◆ **Task description**
The lines to repeat run from the one containing "da lui scelto." through the last line of the records below; repeat them exactly and give nothing more.
==== The records
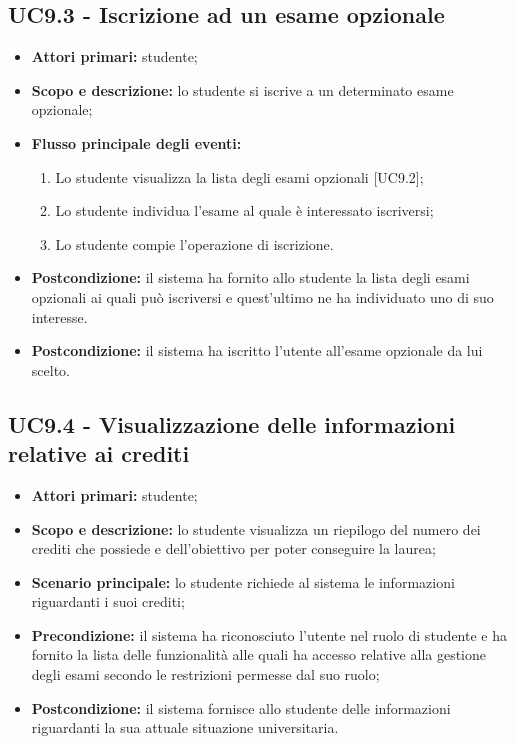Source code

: \documentclass[AnalisiDeiRequisiti.tex]{subfiles}
\begin{document}
\subsection{UC9.3 - Iscrizione ad un esame opzionale}
\begin{itemize}
	\item \textbf{Attori primari:} studente;
	\item \textbf{Scopo e descrizione:} lo studente si iscrive a un determinato esame opzionale;
	\item \textbf{Flusso principale degli eventi:}
	\begin{enumerate}
		\item Lo studente visualizza la lista degli esami opzionali [UC9.2];
		\item Lo studente individua l'esame al quale è interessato iscriversi;
		\item Lo studente compie l'operazione di iscrizione.
	\end{enumerate}
	\item \textbf{Postcondizione:} il sistema ha fornito allo studente la lista degli esami opzionali ai quali può iscriversi e quest'ultimo ne ha individuato uno di suo interesse.
	\item \textbf{Postcondizione:} il sistema ha iscritto l'utente all'esame opzionale da lui scelto.
\end{itemize}

\subsection{UC9.4 - Visualizzazione delle informazioni relative ai crediti}
\begin{itemize}
	\item \textbf{Attori primari:} studente;
	\item \textbf{Scopo e descrizione:} lo studente visualizza un riepilogo del numero dei crediti che possiede e dell'obiettivo per poter conseguire la laurea;
	\item \textbf{Scenario principale:} lo studente richiede al sistema le informazioni riguardanti i suoi crediti;
	\item \textbf{Precondizione:} il sistema ha riconosciuto l'utente nel ruolo di studente e ha fornito la lista delle funzionalità alle quali ha accesso relative alla gestione degli esami secondo le restrizioni permesse dal suo ruolo; 
	\item \textbf{Postcondizione:} il sistema fornisce allo studente delle informazioni riguardanti la sua attuale situazione universitaria.
\end{itemize}
\end{document}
========
◆ **Worked solution**
	\item \textbf{Postcondizione:} il sistema ha iscritto l'utente all'esame opzionale da lui scelto.
\end{itemize}

\subsection{UC9.4 - Visualizzazione delle informazioni relative ai crediti}
\begin{itemize}
	\item \textbf{Attori primari:} studente;
	\item \textbf{Scopo e descrizione:} lo studente visualizza un riepilogo del numero dei crediti che possiede e dell'obiettivo per poter conseguire la laurea;
	\item \textbf{Scenario principale:} lo studente richiede al sistema le informazioni riguardanti i suoi crediti;
	\item \textbf{Precondizione:} il sistema ha riconosciuto l'utente nel ruolo di studente e ha fornito la lista delle funzionalità alle quali ha accesso relative alla gestione degli esami secondo le restrizioni permesse dal suo ruolo; 
	\item \textbf{Postcondizione:} il sistema fornisce allo studente delle informazioni riguardanti la sua attuale situazione universitaria.
\end{itemize}
\end{document}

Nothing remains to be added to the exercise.